Task statement
The whole listing is to be printed again exactly.

Data for this exercise
_ _ _ _ _ _ _
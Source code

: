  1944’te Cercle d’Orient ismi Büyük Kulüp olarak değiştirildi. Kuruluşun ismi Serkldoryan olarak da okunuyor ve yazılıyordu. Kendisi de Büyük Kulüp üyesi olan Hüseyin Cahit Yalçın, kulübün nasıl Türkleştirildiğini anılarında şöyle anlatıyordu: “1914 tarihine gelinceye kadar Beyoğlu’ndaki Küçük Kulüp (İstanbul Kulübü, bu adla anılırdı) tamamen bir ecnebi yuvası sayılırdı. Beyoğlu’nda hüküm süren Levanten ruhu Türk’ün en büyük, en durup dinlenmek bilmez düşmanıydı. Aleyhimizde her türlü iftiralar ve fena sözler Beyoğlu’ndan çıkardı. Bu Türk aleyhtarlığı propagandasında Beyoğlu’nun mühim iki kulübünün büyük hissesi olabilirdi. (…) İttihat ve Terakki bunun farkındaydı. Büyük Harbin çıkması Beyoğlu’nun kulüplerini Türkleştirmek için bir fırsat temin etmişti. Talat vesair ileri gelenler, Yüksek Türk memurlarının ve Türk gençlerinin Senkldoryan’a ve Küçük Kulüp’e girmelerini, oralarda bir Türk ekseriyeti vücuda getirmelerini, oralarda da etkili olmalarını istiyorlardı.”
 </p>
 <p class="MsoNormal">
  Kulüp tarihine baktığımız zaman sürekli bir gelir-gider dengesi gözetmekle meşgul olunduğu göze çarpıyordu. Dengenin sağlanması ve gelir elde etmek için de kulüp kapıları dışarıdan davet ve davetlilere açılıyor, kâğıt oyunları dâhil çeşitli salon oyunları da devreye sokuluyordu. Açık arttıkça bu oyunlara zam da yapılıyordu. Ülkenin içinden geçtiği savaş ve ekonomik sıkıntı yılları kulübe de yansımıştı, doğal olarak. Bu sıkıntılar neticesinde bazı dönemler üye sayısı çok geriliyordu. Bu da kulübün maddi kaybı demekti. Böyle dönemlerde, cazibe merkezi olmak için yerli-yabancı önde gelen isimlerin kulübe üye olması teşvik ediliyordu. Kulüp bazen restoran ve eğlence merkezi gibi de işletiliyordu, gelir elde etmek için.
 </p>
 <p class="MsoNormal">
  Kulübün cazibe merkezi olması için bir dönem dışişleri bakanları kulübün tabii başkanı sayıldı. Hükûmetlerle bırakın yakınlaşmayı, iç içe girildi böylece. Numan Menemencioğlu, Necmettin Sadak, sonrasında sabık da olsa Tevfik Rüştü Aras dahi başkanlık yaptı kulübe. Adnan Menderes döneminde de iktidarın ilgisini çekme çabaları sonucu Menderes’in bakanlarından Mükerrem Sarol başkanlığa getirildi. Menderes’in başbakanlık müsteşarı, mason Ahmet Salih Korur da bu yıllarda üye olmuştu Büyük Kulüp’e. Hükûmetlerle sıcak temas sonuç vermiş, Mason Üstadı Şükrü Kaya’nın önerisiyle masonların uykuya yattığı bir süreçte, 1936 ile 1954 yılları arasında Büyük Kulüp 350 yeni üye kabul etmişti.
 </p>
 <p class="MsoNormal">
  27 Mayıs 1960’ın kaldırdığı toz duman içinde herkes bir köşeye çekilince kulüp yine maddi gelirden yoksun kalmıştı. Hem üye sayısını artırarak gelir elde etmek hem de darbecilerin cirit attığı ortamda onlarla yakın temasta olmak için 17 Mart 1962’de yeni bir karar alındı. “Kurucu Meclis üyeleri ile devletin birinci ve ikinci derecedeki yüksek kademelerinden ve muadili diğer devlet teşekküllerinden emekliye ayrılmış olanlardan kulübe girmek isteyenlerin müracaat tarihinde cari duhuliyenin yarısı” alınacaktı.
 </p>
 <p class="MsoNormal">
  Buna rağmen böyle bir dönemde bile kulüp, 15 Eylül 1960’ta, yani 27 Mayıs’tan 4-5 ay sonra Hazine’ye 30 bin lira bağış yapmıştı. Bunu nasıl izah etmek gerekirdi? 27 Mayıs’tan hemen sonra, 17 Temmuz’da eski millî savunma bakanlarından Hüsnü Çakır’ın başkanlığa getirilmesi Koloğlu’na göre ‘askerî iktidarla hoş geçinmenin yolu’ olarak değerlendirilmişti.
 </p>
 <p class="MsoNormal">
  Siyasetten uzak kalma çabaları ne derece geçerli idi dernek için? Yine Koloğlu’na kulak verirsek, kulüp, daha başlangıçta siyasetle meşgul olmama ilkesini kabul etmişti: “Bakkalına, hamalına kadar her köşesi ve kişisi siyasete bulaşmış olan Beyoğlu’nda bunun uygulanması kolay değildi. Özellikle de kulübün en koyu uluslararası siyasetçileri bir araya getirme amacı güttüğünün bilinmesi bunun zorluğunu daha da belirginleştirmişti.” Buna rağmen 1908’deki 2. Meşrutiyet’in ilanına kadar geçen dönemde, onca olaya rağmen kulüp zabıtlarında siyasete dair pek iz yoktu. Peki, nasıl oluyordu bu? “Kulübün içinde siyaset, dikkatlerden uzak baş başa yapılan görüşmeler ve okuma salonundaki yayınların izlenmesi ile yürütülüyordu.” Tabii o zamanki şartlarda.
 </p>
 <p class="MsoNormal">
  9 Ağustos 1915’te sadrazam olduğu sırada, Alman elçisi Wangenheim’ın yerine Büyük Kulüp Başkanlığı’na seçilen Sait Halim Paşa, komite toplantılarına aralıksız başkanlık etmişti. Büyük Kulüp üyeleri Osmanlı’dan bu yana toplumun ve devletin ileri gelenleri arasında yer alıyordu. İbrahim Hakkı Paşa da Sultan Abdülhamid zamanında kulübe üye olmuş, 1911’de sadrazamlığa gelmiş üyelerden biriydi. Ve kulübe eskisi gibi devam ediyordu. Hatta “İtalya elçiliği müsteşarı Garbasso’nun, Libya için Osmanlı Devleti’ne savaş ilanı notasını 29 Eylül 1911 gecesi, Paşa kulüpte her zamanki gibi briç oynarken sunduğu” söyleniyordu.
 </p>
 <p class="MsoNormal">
_ _ _ _ _ _ _
Exercise result
Source code

:  1944’te Cercle d’Orient ismi Büyük Kulüp olarak değiştirildi. Kuruluşun ismi Serkldoryan olarak da okunuyor ve yazılıyordu. Kendisi de Büyük Kulüp üyesi olan Hüseyin Cahit Yalçın, kulübün nasıl Türkleştirildiğini anılarında şöyle anlatıyordu: “1914 tarihine gelinceye kadar Beyoğlu’ndaki Küçük Kulüp (İstanbul Kulübü, bu adla anılırdı) tamamen bir ecnebi yuvası sayılırdı. Beyoğlu’nda hüküm süren Levanten ruhu Türk’ün en büyük, en durup dinlenmek bilmez düşmanıydı. Aleyhimizde her türlü iftiralar ve fena sözler Beyoğlu’ndan çıkardı. Bu Türk aleyhtarlığı propagandasında Beyoğlu’nun mühim iki kulübünün büyük hissesi olabilirdi. (…) İttihat ve Terakki bunun farkındaydı. Büyük Harbin çıkması Beyoğlu’nun kulüplerini Türkleştirmek için bir fırsat temin etmişti. Talat vesair ileri gelenler, Yüksek Türk memurlarının ve Türk gençlerinin Senkldoryan’a ve Küçük Kulüp’e girmelerini, oralarda bir Türk ekseriyeti vücuda getirmelerini, oralarda da etkili olmalarını istiyorlardı.”
 </p>
 <p class="MsoNormal">
  Kulüp tarihine baktığımız zaman sürekli bir gelir-gider dengesi gözetmekle meşgul olunduğu göze çarpıyordu. Dengenin sağlanması ve gelir elde etmek için de kulüp kapıları dışarıdan davet ve davetlilere açılıyor, kâğıt oyunları dâhil çeşitli salon oyunları da devreye sokuluyordu. Açık arttıkça bu oyunlara zam da yapılıyordu. Ülkenin içinden geçtiği savaş ve ekonomik sıkıntı yılları kulübe de yansımıştı, doğal olarak. Bu sıkıntılar neticesinde bazı dönemler üye sayısı çok geriliyordu. Bu da kulübün maddi kaybı demekti. Böyle dönemlerde, cazibe merkezi olmak için yerli-yabancı önde gelen isimlerin kulübe üye olması teşvik ediliyordu. Kulüp bazen restoran ve eğlence merkezi gibi de işletiliyordu, gelir elde etmek için.
 </p>
 <p class="MsoNormal">
  Kulübün cazibe merkezi olması için bir dönem dışişleri bakanları kulübün tabii başkanı sayıldı. Hükûmetlerle bırakın yakınlaşmayı, iç içe girildi böylece. Numan Menemencioğlu, Necmettin Sadak, sonrasında sabık da olsa Tevfik Rüştü Aras dahi başkanlık yaptı kulübe. Adnan Menderes döneminde de iktidarın ilgisini çekme çabaları sonucu Menderes’in bakanlarından Mükerrem Sarol başkanlığa getirildi. Menderes’in başbakanlık müsteşarı, mason Ahmet Salih Korur da bu yıllarda üye olmuştu Büyük Kulüp’e. Hükûmetlerle sıcak temas sonuç vermiş, Mason Üstadı Şükrü Kaya’nın önerisiyle masonların uykuya yattığı bir süreçte, 1936 ile 1954 yılları arasında Büyük Kulüp 350 yeni üye kabul etmişti.
 </p>
 <p class="MsoNormal">
  27 Mayıs 1960’ın kaldırdığı toz duman içinde herkes bir köşeye çekilince kulüp yine maddi gelirden yoksun kalmıştı. Hem üye sayısını artırarak gelir elde etmek hem de darbecilerin cirit attığı ortamda onlarla yakın temasta olmak için 17 Mart 1962’de yeni bir karar alındı. “Kurucu Meclis üyeleri ile devletin birinci ve ikinci derecedeki yüksek kademelerinden ve muadili diğer devlet teşekküllerinden emekliye ayrılmış olanlardan kulübe girmek isteyenlerin müracaat tarihinde cari duhuliyenin yarısı” alınacaktı.
 </p>
 <p class="MsoNormal">
  Buna rağmen böyle bir dönemde bile kulüp, 15 Eylül 1960’ta, yani 27 Mayıs’tan 4-5 ay sonra Hazine’ye 30 bin lira bağış yapmıştı. Bunu nasıl izah etmek gerekirdi? 27 Mayıs’tan hemen sonra, 17 Temmuz’da eski millî savunma bakanlarından Hüsnü Çakır’ın başkanlığa getirilmesi Koloğlu’na göre ‘askerî iktidarla hoş geçinmenin yolu’ olarak değerlendirilmişti.
 </p>
 <p class="MsoNormal">
  Siyasetten uzak kalma çabaları ne derece geçerli idi dernek için? Yine Koloğlu’na kulak verirsek, kulüp, daha başlangıçta siyasetle meşgul olmama ilkesini kabul etmişti: “Bakkalına, hamalına kadar her köşesi ve kişisi siyasete bulaşmış olan Beyoğlu’nda bunun uygulanması kolay değildi. Özellikle de kulübün en koyu uluslararası siyasetçileri bir araya getirme amacı güttüğünün bilinmesi bunun zorluğunu daha da belirginleştirmişti.” Buna rağmen 1908’deki 2. Meşrutiyet’in ilanına kadar geçen dönemde, onca olaya rağmen kulüp zabıtlarında siyasete dair pek iz yoktu. Peki, nasıl oluyordu bu? “Kulübün içinde siyaset, dikkatlerden uzak baş başa yapılan görüşmeler ve okuma salonundaki yayınların izlenmesi ile yürütülüyordu.” Tabii o zamanki şartlarda.
 </p>
 <p class="MsoNormal">
  9 Ağustos 1915’te sadrazam olduğu sırada, Alman elçisi Wangenheim’ın yerine Büyük Kulüp Başkanlığı’na seçilen Sait Halim Paşa, komite toplantılarına aralıksız başkanlık etmişti. Büyük Kulüp üyeleri Osmanlı’dan bu yana toplumun ve devletin ileri gelenleri arasında yer alıyordu. İbrahim Hakkı Paşa da Sultan Abdülhamid zamanında kulübe üye olmuş, 1911’de sadrazamlığa gelmiş üyelerden biriydi. Ve kulübe eskisi gibi devam ediyordu. Hatta “İtalya elçiliği müsteşarı Garbasso’nun, Libya için Osmanlı Devleti’ne savaş ilanı notasını 29 Eylül 1911 gecesi, Paşa kulüpte her zamanki gibi briç oynarken sunduğu” söyleniyordu.
 </p>
 <p class="MsoNormal">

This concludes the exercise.